58. Whoso this day, O heavenly sun, shall go between both thee and me—on him we wipe off evil-dreaming, pollution, and difficulties.
This verse is found in Ppp. xx., which reads for c tasmin duṣvapnyaṁ sarvaṁ.
59. Let us not go forth from the road, nor, O Indra, from the sacrifice with soma; let not the niggards stand between us.
That is, between us and something else, so as to cut us off from our desire or object. The verse is, without variant, RV. x. 57. 1, and found also in JB. iii. 168. It is used once in Vāit. (18. 8), and several times in Kāuç. (54. 18; 82. 6; 89. 11; also by the schol. under 42. 15; 58. 17).

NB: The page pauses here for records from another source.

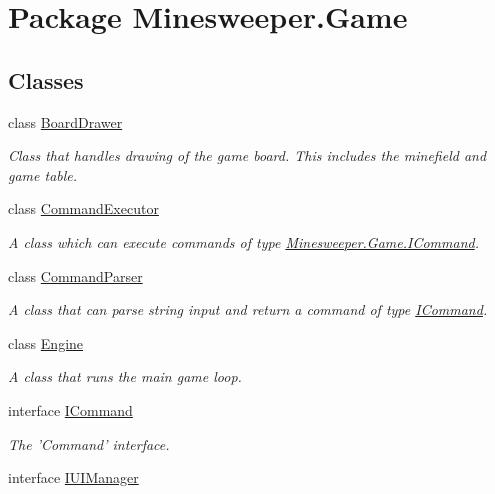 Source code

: \hypertarget{namespace_minesweeper_1_1_game}{\section{Package Minesweeper.\+Game}
\label{namespace_minesweeper_1_1_game}
}
\subsection*{Classes}
\begin{DoxyCompactItemize}
\item 
class \hyperlink{class_minesweeper_1_1_game_1_1_board_drawer}{Board\+Drawer}
\begin{DoxyCompactList}\small\item\em Class that handles drawing of the game board. This includes the minefield and game table. \end{DoxyCompactList}\item 
class \hyperlink{class_minesweeper_1_1_game_1_1_command_executor}{Command\+Executor}
\begin{DoxyCompactList}\small\item\em A class which can execute commands of type \hyperlink{interface_minesweeper_1_1_game_1_1_i_command}{Minesweeper.\+Game.\+I\+Command}. \end{DoxyCompactList}\item 
class \hyperlink{class_minesweeper_1_1_game_1_1_command_parser}{Command\+Parser}
\begin{DoxyCompactList}\small\item\em A class that can parse string input and return a command of type \hyperlink{interface_minesweeper_1_1_game_1_1_i_command}{I\+Command}. \end{DoxyCompactList}\item 
class \hyperlink{class_minesweeper_1_1_game_1_1_engine}{Engine}
\begin{DoxyCompactList}\small\item\em A class that runs the main game loop. \end{DoxyCompactList}\item 
interface \hyperlink{interface_minesweeper_1_1_game_1_1_i_command}{I\+Command}
\begin{DoxyCompactList}\small\item\em The 'Command' interface. \end{DoxyCompactList}\item 
interface \hyperlink{interface_minesweeper_1_1_game_1_1_i_u_i_manager}{I\+U\+I\+Manager}

\end{DoxyCompactItemize}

60. What line, accomplisher of the sacrifice, is stretched clear to the gods, that, sacrificed unto, may we attain.
The verse is RV. x. 57. 2, which reads at the end naçīmahi. It is used by the schol. to Kāuç. 58. 17, with vs. 59, in the ceremony of name-giving.
⌊Here ends the first anuvāka, 1 hymn and 60 verses. The quoted Anukr. says ṣaṣṭiḥ.⌋
2. To the sun.
Found also in Pāipp. xviii. Only twice (vs. 1) quoted in Kāuç., but several times (eight different verses) by Vāit.
Translated: Ludwig, p. 540; Henry, 8, 36; Griffith, ii. 143.—In this hymn, the sun is mentioned by the name róhita only in vss. 25 and 39-41. Verses 39-41 are translated also by Muir, v. 396; Scherman, p. 75 (with vss. 25-26); Deussen, Geschichte, i. 1. 213 (also vss. 25-26 at p. 226).—The verses 16-24, which are RV. i. 50. 1-9, are translated by the RV. translators, and are commented and in part translated by me in Skt. Reader, p. 362-3.
1. The bright (çukrá) shining lights (ketú) of him go up in the sky—of the men-watching Aditya, him of great courses (-vratá), liberal (mīḍhvā́ṅs).
Ppp. reads in d mahīvr-. Kāuç. 58. 22 prescribes the use apparently of the whole hymn (with xvi. 3 and xvii.) in an act of worship to the rising sun, in a ceremony for long life; also (with the same and other hymns, and xiii. 1. 25) in 18. 25, in the citrākarman: see the note to 1. 25 above. Vāit. 9. 16 uses it in the cāturmāsya ceremony when turning toward the sun in the east.
2. [Him,] shining (svar) with the brightness (arcís) of the foreknowing quarters, well-winged, flying swift in the ocean (arṇavá)—we would praise the sun, the shepherd of existence, who with his rays shines unto all the quarters.